Initially, Sivanesan trained her eye on Canada’s west coast. “The collection was the starting point,” she says. “Mark Tobey, well represented in our collection, was the first American artist to go to Japan and spend time in a Zen monastery.”

In the 1950s, Tobey, a Seattle artist with strong ties to Victoria, championed the work of Japanese-American artists, including Paul Horiuchi, also represented in AGGV’s collection. He later influenced major artists such as Jackson Pollock. As such, he’s a link between Buddhism and 20th Century abstract art. “He anticipated that kind of work,” says Sivanesan. “He writes about the huge influence Buddhism had on the way he began to think about painting.”

A former curator of the Asian Art department at the Art Gallery of New South Wales, Sivanesan ran Centre A, Vancouver’s hub for contemporary Asian Art, before joining the AGGV in 2015. Prior to that, she was executive director of the South Asian Visual Arts Centre in Toronto. Examining the influence of Buddhist philosophy on a broad mix of artists—and vice-versa—ties in with her own curatorial philosophy: to think outside long-accepted paradigms. “The project of diasporic art histories, and the work I prefer to do as a curator, is to tell a more complex story, to imagine the exchanges and inter-relations between and among Asian and non-Asian subjects that mainstream histories have left out.”

With the help of art history students and recent graduates, Sivanesan’s been compiling bibliographies of artists’ writings and images, and planning a research convening—less formal than a symposium—at the University of Victoria later this year. Bringing together curators, art historians, students, local artists and members of the community, she says, “It will be as conversational as possible. This is a topic that hasn’t been thought about a lot or discussed in a public way.”

Sivanesan’s also interviewing working artists, such as Toronto-based sound and video artist Nubuo Kubota, whose family was sent to B.C’s Slocan Internment Camp when he was a child. “That’s where he learned to chant the Buddhist sutras,” says Sivanesan. “That was the seed for the work he went on to do as a well-known artist in Canada.” Knowing Kubota’s unusual sound forms are partly informed by Buddhism, she says, offers people a new way to hear them. “As a child, you don’t necessarily understand the words, you’re chanting them as repetitive sounds: it’s what the sound feels like inside your body as well as around you. The way he works can be very playful and abstract.”
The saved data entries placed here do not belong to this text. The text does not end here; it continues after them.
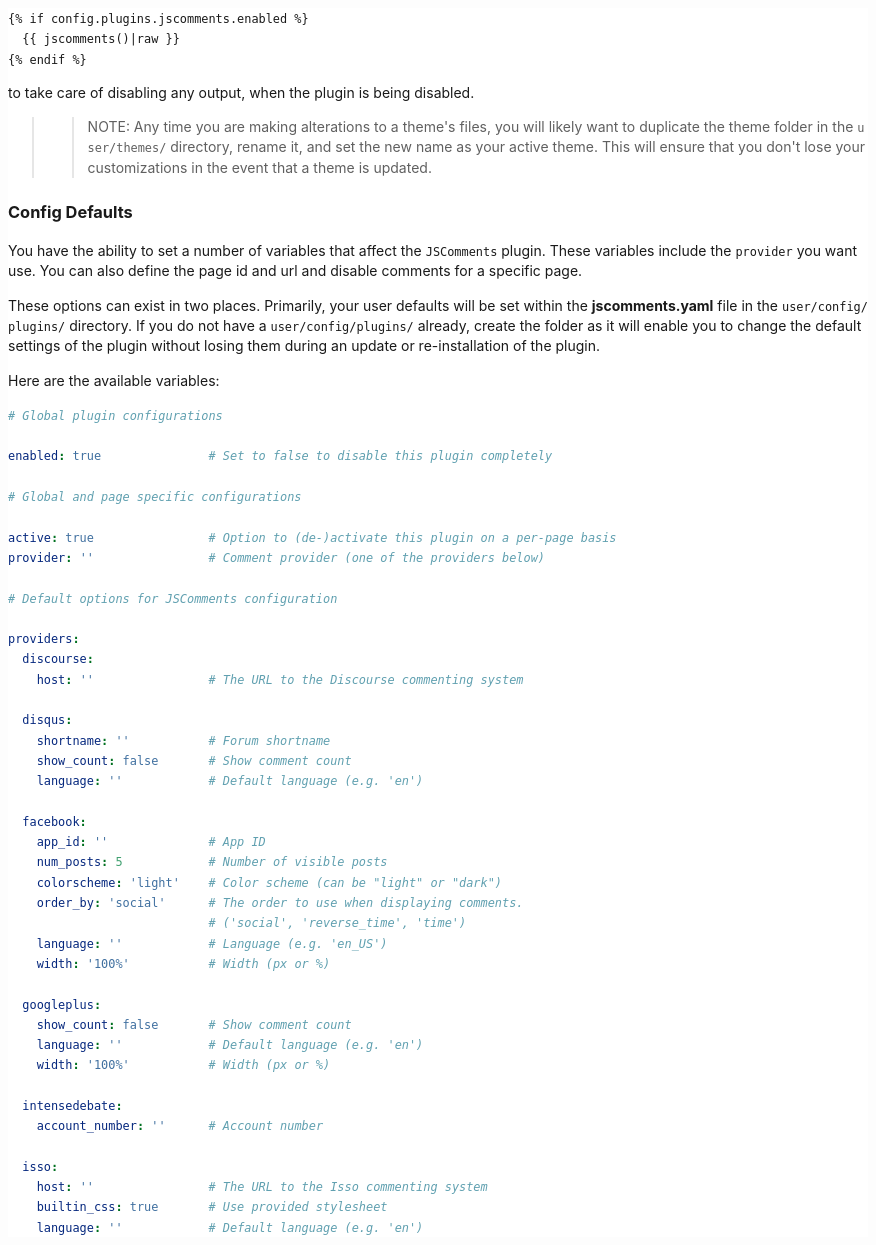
 ```twig
{% if config.plugins.jscomments.enabled %}
  {{ jscomments()|raw }}
{% endif %}
```

to take care of disabling any output, when the plugin is being disabled.

>> NOTE: Any time you are making alterations to a theme's files, you will likely want to duplicate the theme folder in the `user/themes/` directory, rename it, and set the new name as your active theme. This will ensure that you don't lose your customizations in the event that a theme is updated.

### Config Defaults

You have the ability to set a number of variables that affect the `JSComments` plugin. These variables include the `provider` you want use. You can also define the page id and url and disable comments for a specific page.

These options can exist in two places. Primarily, your user defaults will be set within the **jscomments.yaml** file in the `user/config/plugins/` directory. If you do not have a `user/config/plugins/` already, create the folder as it will enable you to change the default settings of the plugin without losing them during an update or re-installation of the plugin.

Here are the available variables:

```yaml
# Global plugin configurations

enabled: true               # Set to false to disable this plugin completely

# Global and page specific configurations

active: true                # Option to (de-)activate this plugin on a per-page basis
provider: ''                # Comment provider (one of the providers below)

# Default options for JSComments configuration

providers:
  discourse:
    host: ''                # The URL to the Discourse commenting system

  disqus:
    shortname: ''           # Forum shortname
    show_count: false       # Show comment count
    language: ''            # Default language (e.g. 'en')

  facebook:
    app_id: ''              # App ID
    num_posts: 5            # Number of visible posts
    colorscheme: 'light'    # Color scheme (can be "light" or "dark")
    order_by: 'social'      # The order to use when displaying comments.
                            # ('social', 'reverse_time', 'time')
    language: ''            # Language (e.g. 'en_US')
    width: '100%'           # Width (px or %)

  googleplus:
    show_count: false       # Show comment count
    language: ''            # Default language (e.g. 'en')
    width: '100%'           # Width (px or %)

  intensedebate:
    account_number: ''      # Account number

  isso:
    host: ''                # The URL to the Isso commenting system
    builtin_css: true       # Use provided stylesheet
    language: ''            # Default language (e.g. 'en')
```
Two years of intensive study have proven to Sivanesan that understanding the links between Buddhism and modern art is profoundly important. “It’s almost a whole new framework for approaching modern and contemporary art history. One of the things you begin to think about is why hasn’t it been accounted for? What are the circumstances, biases or politics that meant this wasn’t observed or discussed? It’s a question in the back of my mind as I look through the archives.”
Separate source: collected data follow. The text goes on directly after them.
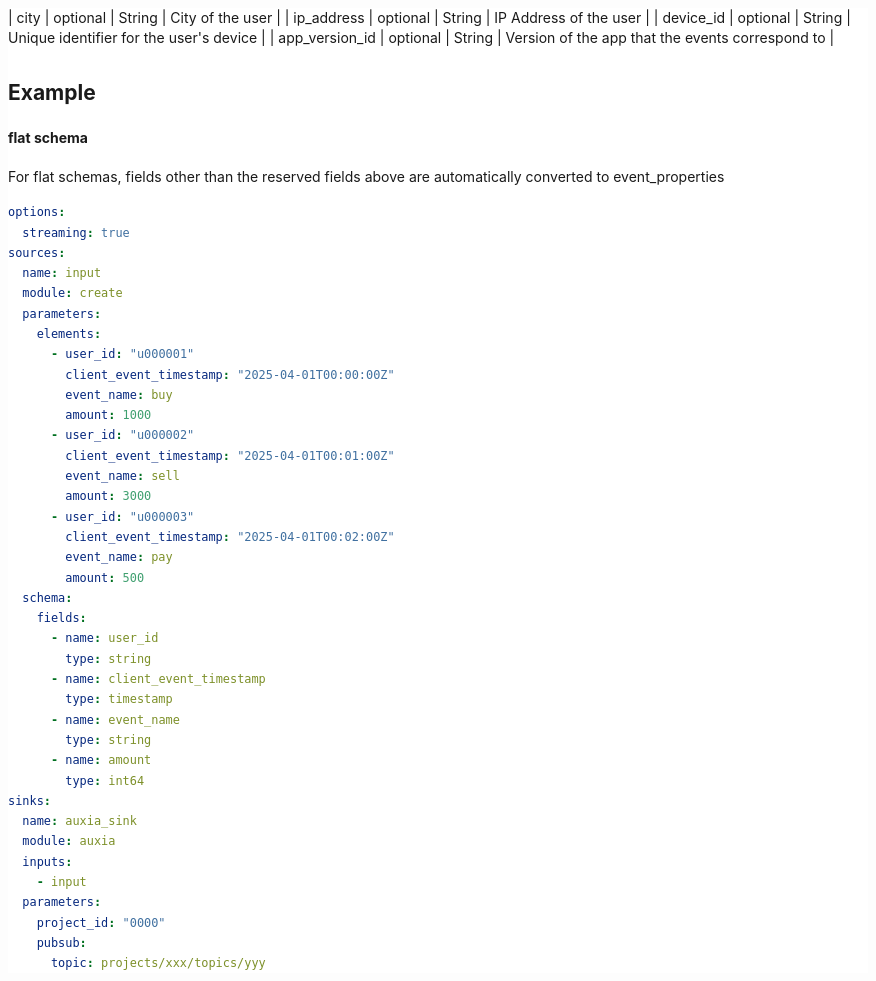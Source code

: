 | city                      | optional           | String    | City of the user                                                                                                                                                                                                             |
| ip_address                | optional           | String    | IP Address of the user                                                                                                                                                                                                       |
| device_id                 | optional           | String    | Unique identifier for the user's device                                                                                                                                                                                      |
| app_version_id            | optional           | String    | Version of the app that the events correspond to                                                                                                                                                                             |

## Example

#### flat schema

For flat schemas, fields other than the reserved fields above are automatically converted to event_properties

```yaml
options:
  streaming: true
sources:
  name: input
  module: create
  parameters:
    elements:
      - user_id: "u000001"
        client_event_timestamp: "2025-04-01T00:00:00Z"
        event_name: buy
        amount: 1000
      - user_id: "u000002"
        client_event_timestamp: "2025-04-01T00:01:00Z"
        event_name: sell
        amount: 3000
      - user_id: "u000003"
        client_event_timestamp: "2025-04-01T00:02:00Z"
        event_name: pay
        amount: 500
  schema:
    fields:
      - name: user_id
        type: string
      - name: client_event_timestamp
        type: timestamp
      - name: event_name
        type: string
      - name: amount
        type: int64
sinks:
  name: auxia_sink
  module: auxia
  inputs:
    - input
  parameters:
    project_id: "0000"
    pubsub:
      topic: projects/xxx/topics/yyy
```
So what is the attraction between artists and Buddhism? Sivanesan has some ideas. For one thing, Buddhist ideals seem to mesh nicely with artists’ resistance to the commodification of their work. What’s more, both Buddhism and art-making can both be grounded in self-transformation. “They work in parallel and they’re informing each other.”

“In the Present Moment” won’t dictate answers. It will, in part—perhaps somewhat Buddhist-like—aim to help viewers let go of the need for an air-tight thesis. “The artists I’m dealing with are exploring art as a conduit of contemplative experience,” says Sivanesan. “The challenge is to assist the viewer in understanding that, because the nature of this is interior and experiential, rather than intellectual.”